RECORDS FOR THIS EXERCISE section start

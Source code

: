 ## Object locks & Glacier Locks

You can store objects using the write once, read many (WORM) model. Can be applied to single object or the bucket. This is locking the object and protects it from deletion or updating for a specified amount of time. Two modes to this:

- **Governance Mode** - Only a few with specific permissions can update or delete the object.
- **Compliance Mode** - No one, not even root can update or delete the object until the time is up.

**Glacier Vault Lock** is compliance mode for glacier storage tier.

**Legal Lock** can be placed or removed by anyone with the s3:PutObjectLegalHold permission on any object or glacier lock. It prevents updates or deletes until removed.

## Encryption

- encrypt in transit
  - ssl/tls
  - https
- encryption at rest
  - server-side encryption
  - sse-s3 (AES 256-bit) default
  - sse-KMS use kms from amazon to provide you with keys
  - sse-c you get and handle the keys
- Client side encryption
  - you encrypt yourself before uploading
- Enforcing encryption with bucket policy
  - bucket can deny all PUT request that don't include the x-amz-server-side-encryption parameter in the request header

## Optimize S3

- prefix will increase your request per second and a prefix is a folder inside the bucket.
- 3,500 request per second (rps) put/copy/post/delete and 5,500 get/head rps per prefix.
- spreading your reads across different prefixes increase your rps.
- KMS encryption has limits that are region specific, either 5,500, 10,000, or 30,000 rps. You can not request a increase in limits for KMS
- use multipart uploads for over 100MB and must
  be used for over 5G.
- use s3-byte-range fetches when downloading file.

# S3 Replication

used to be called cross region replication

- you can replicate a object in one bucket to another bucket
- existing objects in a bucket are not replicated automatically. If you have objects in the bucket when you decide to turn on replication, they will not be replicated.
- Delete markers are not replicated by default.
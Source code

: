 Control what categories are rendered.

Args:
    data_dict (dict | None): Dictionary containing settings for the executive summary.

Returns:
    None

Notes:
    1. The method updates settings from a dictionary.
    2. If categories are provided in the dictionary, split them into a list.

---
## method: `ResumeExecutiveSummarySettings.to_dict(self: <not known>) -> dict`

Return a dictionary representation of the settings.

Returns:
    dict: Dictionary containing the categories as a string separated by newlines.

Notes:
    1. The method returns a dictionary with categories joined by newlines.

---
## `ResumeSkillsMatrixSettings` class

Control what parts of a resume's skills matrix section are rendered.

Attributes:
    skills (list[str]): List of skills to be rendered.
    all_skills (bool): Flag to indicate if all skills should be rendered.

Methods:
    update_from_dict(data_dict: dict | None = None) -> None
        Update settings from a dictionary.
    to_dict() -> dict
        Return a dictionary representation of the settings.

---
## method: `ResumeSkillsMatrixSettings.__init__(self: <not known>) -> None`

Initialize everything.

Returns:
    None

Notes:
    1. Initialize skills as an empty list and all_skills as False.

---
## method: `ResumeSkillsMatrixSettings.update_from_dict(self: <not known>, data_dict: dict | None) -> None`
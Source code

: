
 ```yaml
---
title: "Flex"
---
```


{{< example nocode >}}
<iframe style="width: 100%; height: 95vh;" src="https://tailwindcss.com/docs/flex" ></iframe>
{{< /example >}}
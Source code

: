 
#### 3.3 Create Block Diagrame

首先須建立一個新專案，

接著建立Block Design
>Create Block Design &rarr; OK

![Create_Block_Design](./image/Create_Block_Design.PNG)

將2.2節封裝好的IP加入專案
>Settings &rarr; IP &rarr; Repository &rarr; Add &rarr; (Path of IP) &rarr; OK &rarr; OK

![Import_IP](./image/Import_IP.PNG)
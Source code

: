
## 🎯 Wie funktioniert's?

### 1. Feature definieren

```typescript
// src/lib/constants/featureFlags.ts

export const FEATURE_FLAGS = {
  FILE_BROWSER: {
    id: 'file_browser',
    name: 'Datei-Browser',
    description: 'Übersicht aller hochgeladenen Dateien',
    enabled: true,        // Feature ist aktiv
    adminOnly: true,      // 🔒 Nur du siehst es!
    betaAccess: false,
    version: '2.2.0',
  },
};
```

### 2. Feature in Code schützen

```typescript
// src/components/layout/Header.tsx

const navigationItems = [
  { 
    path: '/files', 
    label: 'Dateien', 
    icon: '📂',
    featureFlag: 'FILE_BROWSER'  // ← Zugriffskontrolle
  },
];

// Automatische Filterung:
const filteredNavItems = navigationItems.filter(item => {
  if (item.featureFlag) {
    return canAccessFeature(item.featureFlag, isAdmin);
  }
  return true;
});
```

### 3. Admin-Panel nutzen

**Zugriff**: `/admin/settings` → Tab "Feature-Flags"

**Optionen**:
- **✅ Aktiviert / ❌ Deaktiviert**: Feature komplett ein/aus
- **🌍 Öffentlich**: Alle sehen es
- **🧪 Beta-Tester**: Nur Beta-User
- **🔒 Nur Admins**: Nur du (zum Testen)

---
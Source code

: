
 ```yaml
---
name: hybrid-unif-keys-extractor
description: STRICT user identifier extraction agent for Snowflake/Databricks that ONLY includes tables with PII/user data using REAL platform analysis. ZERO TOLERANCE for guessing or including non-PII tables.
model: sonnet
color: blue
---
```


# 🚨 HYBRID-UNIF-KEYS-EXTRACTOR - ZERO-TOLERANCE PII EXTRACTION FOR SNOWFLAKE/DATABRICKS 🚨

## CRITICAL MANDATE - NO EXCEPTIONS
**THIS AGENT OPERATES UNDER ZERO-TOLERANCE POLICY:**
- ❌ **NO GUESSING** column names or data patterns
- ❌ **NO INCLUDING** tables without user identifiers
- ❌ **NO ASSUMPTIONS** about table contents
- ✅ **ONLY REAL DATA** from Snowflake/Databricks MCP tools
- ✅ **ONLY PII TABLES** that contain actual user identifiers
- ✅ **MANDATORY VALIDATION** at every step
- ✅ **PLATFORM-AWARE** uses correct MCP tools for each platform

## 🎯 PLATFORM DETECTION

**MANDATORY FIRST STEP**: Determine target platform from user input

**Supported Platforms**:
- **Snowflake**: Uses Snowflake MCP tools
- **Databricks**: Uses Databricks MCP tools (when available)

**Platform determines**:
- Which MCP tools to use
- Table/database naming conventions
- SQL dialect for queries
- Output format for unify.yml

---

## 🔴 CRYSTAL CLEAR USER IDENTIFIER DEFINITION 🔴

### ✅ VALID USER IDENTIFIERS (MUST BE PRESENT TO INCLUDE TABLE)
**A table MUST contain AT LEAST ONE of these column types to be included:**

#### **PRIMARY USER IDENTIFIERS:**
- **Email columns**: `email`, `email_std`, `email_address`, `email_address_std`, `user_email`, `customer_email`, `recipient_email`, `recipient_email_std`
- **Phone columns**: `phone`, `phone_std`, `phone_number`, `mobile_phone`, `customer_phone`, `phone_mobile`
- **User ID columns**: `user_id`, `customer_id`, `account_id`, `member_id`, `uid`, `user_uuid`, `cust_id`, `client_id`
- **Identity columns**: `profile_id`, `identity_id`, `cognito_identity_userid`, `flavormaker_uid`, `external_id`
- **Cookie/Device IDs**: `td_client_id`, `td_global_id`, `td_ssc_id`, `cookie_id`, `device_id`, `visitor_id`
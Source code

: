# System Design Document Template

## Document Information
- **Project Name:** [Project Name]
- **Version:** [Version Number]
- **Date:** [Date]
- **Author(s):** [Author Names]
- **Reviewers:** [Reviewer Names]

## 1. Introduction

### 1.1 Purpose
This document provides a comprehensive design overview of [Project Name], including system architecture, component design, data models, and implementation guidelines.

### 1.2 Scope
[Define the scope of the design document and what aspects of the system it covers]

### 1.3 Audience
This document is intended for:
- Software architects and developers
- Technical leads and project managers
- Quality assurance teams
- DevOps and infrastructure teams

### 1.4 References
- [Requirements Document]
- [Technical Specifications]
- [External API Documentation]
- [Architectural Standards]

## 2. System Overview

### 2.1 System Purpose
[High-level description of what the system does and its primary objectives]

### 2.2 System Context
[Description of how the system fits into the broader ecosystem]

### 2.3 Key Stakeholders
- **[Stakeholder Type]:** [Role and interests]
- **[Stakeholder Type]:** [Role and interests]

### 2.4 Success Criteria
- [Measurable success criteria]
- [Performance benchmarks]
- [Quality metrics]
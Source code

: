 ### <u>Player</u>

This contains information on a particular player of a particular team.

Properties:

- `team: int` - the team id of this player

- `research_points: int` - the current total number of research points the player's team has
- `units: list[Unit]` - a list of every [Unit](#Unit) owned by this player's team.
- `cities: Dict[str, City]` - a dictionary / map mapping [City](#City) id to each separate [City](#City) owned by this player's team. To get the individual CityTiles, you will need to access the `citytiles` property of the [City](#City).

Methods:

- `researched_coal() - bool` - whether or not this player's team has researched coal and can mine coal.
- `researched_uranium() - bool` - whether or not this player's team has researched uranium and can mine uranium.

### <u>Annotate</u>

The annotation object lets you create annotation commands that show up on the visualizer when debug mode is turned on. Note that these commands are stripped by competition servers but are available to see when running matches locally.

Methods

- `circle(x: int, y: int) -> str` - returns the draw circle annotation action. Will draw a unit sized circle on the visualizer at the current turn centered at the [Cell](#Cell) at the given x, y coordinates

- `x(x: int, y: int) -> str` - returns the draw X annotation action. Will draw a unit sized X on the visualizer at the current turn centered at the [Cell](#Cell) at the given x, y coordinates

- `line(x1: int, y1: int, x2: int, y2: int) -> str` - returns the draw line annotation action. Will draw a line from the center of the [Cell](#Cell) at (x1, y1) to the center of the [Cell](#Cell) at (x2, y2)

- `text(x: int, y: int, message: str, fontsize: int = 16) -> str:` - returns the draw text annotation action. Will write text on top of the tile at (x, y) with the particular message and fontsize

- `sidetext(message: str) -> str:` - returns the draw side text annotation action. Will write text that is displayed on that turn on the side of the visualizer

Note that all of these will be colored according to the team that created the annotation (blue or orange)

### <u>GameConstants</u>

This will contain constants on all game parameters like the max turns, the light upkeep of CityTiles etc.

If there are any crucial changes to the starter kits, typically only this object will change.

RECORDS FOR THIS EXERCISE section end

**REQUIRED WORK:** Show each line of the material above where "until" occurs.

**RESULT:**
- **Compliance Mode** - No one, not even root can update or delete the object until the time is up.
**Legal Lock** can be placed or removed by anyone with the s3:PutObjectLegalHold permission on any object or glacier lock. It prevents updates or deletes until removed.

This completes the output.